Roth IRAs and Roth 401(k)s are useful retirement savings vehicles that offer tax breaks on the back end. Roth 401(k)s are rare and must be set up by an employer, but a Roth IRA can be set up by anyone under a certain income level. To be eligible to open a Roth IRA, you’ll need to have a modified adjusted gross income (MAGI) under $140,000 if you’re a single filer or $208,000 if you file jointly. Roth IRAs are off-limits to wealthier would-be contributors since the tax breaks on high earners would be too great.
Of course, there’s a way around those income rules, but you’ll need to follow a few procedures and stay on the up-and-up with the IRS. A backdoor Roth IRA is a method for wealthier people to access the tax benefits of the usual Roth vehicle. However, before going this route, it’s important to know backdoor Roth IRA pros and cons.
If you need assistance with your finances, work with a professional financial advisor from Good Life Financial Advisors of Mt. Pleasant. We’re ready to help create a personalized plan for your specific needs.
What is a Backdoor Roth IRA?
A backdoor Roth IRA might sound like a sneaky way to get tax breaks without the IRS knowing. However, it’s completely legal and the IRS even has a form for those who wish to use one. A backdoor Roth IRA is simply a traditional IRA that’s converted into a Roth IRA at a later date. Until 2010, high earners couldn’t partake in any Roth benefits, but changes to the system now allow traditional to Roth IRA conversions without income considerations.

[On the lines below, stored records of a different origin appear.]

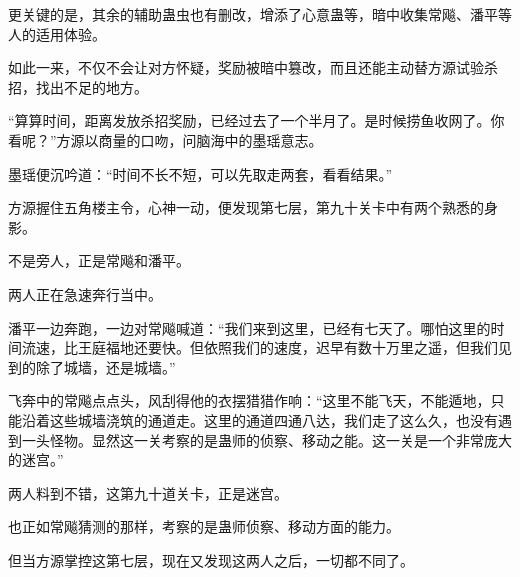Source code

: \begin{this_body}
更关键的是，其余的辅助蛊虫也有删改，增添了心意蛊等，暗中收集常飚、潘平等人的适用体验。

如此一来，不仅不会让对方怀疑，奖励被暗中篡改，而且还能主动替方源试验杀招，找出不足的地方。

“算算时间，距离发放杀招奖励，已经过去了一个半月了。是时候捞鱼收网了。你看呢？”方源以商量的口吻，问脑海中的墨瑶意志。

墨瑶便沉吟道：“时间不长不短，可以先取走两套，看看结果。”

方源握住五角楼主令，心神一动，便发现第七层，第九十关卡中有两个熟悉的身影。

不是旁人，正是常飚和潘平。

两人正在急速奔行当中。

潘平一边奔跑，一边对常飚喊道：“我们来到这里，已经有七天了。哪怕这里的时间流速，比王庭福地还要快。但依照我们的速度，迟早有数十万里之遥，但我们见到的除了城墙，还是城墙。”

飞奔中的常飚点点头，风刮得他的衣摆猎猎作响：“这里不能飞天，不能遁地，只能沿着这些城墙浇筑的通道走。这里的通道四通八达，我们走了这么久，也没有遇到一头怪物。显然这一关考察的是蛊师的侦察、移动之能。这一关是一个非常庞大的迷宫。”

两人料到不错，这第九十道关卡，正是迷宫。

也正如常飚猜测的那样，考察的是蛊师侦察、移动方面的能力。

但当方源掌控这第七层，现在又发现这两人之后，一切都不同了。

\end{this_body}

To use a backdoor Roth IRA, you’ll simply need to open and fund a traditional IRA and convert that account into a Roth IRA. If you already have a traditional IRA, converting to a Roth IRA is a simple process, especially if you open the Roth at the same institution. If you haven’t started a traditional IRA, you can contribute $6,000 annually and convert that amount into a Roth each year.

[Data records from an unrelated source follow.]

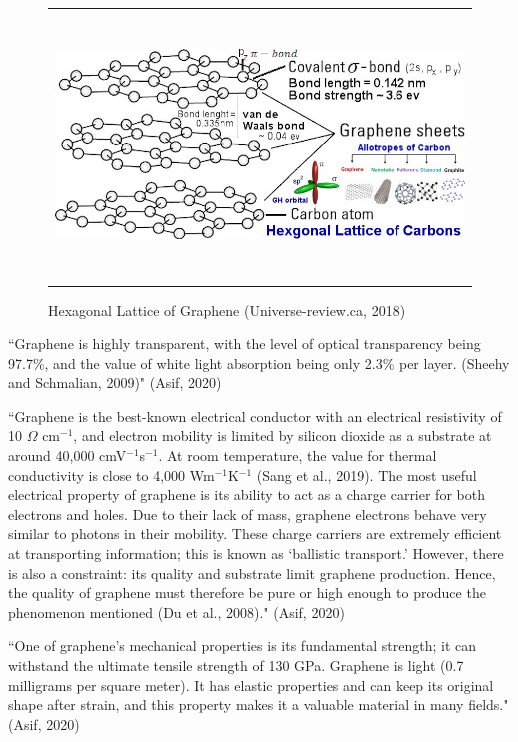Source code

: \documentclass[a4paper,12pt]{article}
\numberwithin{equation}{section}
\numberwithin{figure}{section}
\begin{document}
\begin{figure}[H]
  \centering
  \begin{tabular}{@{}c@{}}
    \includegraphics[width=.75\linewidth,height=200pt]{Figures/Figure2.1.jpg} \\
  \end{tabular}
  \caption{Hexagonal Lattice of Graphene (Universe-review.ca, 2018)}
\end{figure}

\noindent ``Graphene is highly transparent, with the level of optical transparency being 97.7\%, and the value of white light absorption being only 2.3\% per layer. (Sheehy and Schmalian, 2009)" (Asif, 2020)\vspace{\baselineskip}

\noindent ``Graphene is the best-known electrical conductor with an electrical resistivity of 10 $\Omega$ cm$^{-1}$, and electron mobility is limited by silicon dioxide as a substrate at around 40,000 cmV$^{-1}$s$^{-1}$. At room temperature, the value for thermal conductivity is close to 4,000 Wm$^{-1}$K$^{-1}$ (Sang et al., 2019). The most useful electrical property of graphene is its ability to act as a charge carrier for both electrons and holes. Due to their lack of mass, graphene electrons behave very similar to photons in their mobility. These charge carriers are extremely efficient at transporting information; this is known as ‘ballistic transport.’ However, there is also a constraint: its quality and substrate limit graphene production. Hence, the quality of graphene must therefore be pure or high enough to produce the phenomenon mentioned (Du et al., 2008)." (Asif, 2020)\vspace{\baselineskip}

\noindent ``One of graphene's mechanical properties is its fundamental strength; it can withstand the ultimate tensile strength of 130 GPa. Graphene is light (0.7 milligrams per square meter). It has elastic properties and can keep its original shape after strain, and this property makes it a valuable material in many fields." (Asif, 2020)
\end{document}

Benefits of Utilizing a Backdoor Roth IRA
Here are some benefits to using a backdoor Roth IRA:
- High earners can skirt the income limits placed on the more formal type of Roth IRA and benefit from tax-free investment growth. If you have a substantial nest egg and worry about taxes eating into your retirement money, a backdoor Roth IRA allows you to possess at least one investment account free from taxation.
- A Roth IRA is also far more liquid than a traditional IRA. Under current regulations, a traditional IRA or 401(k) can only be tapped before age 59.5 in certain situations, such as medical expenses or a first-time home purchase. The investment gains from a Roth IRA can’t be touched until age 59.5, but your basis can be withdrawn without penalty.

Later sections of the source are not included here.